Fig. 6: A single dose of AAV9:mPkp2 after overt cardiomyopathy halted disease progression via reversed adverse right ventricular remodeling, improved LV function, a trending reduction in arrhythmias, and reduced mortality.

a Study design to evaluate AAV9:mPkp2 efficacy using Pkp2-cKO mouse model with virus injection at 2.5 weeks after Pkp2 cardiac gene deletion by tamoxifen induction. b Vehicle-treated Pkp2-cKO ARVC mice died within 6 weeks of cardiac Pkp2 gene deletion, in contrast, AAV9:mPkp2 treatment at 1E14 vg/kg significantly reduced mortality and extended median lifespan of Pkp2-cKO mice by ≥50 weeks. Numbers in paratheses show dead vs live animals by the time of takedown. AAV9:mPkp2 at 9 weeks post gene deletion and 6.5 weeks post treatment c, f prevented further decline of EF%; d, g reversed right ventricle enlargement and restored RV size similar to that of WT animals; e, h showed a trending reduction in arrhythmias. Statistical significance of EF%, RV area, or arrhythmia scores in time course, c, d, e, was evaluated with ordinary Two-Way ANOVA (Tukey’s post-hoc test), *p < 0.05, ***p < 0.001, ****p < 0.0001, AAV9:mPkp2 treated vs.

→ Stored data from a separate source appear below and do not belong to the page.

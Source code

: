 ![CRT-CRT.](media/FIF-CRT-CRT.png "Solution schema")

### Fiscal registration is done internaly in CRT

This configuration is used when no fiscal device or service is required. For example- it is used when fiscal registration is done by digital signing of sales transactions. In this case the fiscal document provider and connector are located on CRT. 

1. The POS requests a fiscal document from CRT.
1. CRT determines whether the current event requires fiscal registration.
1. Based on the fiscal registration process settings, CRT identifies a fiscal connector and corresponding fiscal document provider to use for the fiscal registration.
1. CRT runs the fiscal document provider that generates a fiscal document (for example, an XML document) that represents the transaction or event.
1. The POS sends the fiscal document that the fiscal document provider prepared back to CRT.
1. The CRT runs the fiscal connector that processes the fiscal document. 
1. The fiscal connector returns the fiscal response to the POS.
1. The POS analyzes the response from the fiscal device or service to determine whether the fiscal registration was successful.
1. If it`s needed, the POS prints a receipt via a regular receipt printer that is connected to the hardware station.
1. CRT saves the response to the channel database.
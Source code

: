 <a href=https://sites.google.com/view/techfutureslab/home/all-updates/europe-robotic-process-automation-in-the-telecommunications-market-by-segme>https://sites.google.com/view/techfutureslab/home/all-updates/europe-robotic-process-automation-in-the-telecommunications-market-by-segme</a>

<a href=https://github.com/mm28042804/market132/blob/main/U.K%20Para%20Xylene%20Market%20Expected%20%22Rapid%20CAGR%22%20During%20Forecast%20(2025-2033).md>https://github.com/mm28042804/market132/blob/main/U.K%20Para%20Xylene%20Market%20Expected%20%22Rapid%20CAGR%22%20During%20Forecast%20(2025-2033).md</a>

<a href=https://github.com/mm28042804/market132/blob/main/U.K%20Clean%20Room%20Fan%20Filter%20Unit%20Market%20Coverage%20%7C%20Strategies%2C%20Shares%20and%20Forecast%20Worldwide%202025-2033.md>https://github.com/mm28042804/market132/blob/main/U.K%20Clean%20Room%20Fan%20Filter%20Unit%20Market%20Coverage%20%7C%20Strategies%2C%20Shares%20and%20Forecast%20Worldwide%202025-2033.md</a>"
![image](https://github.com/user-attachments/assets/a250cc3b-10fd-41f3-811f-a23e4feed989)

WT at 2.5, 4, and 9 weeks, respectively. f–h the top bar graphs show EF%, RV size, and arrhythmia score at 4 weeks post gene deletion and 1.5 weeks post treatment. The bottom bar graphs show multiple comparisons between treatment groups at different time points. P value for all bar graphs in f–h: statistical significance of EF% or RV area was evaluated with ordinary One-Way ANOVA (Tukey’s post-hoc test) and arrhythmia scores with nonparametric Kruskal-Wallis test with Dunn’s correction. All quantified data were presented as mean ± s.e.m. Sample size n = 9, 9, 11 for WT, cKO, and cKO+ AAV9:mPkp2 at 1E14 vg/kg, respectively. Four animals died between EKG and echocardiogram recordings at 4 weeks, and therefore cKO and cKO+AAV9:mPkp2 had n = 7 and n = 9 for echocardiogram, respectively.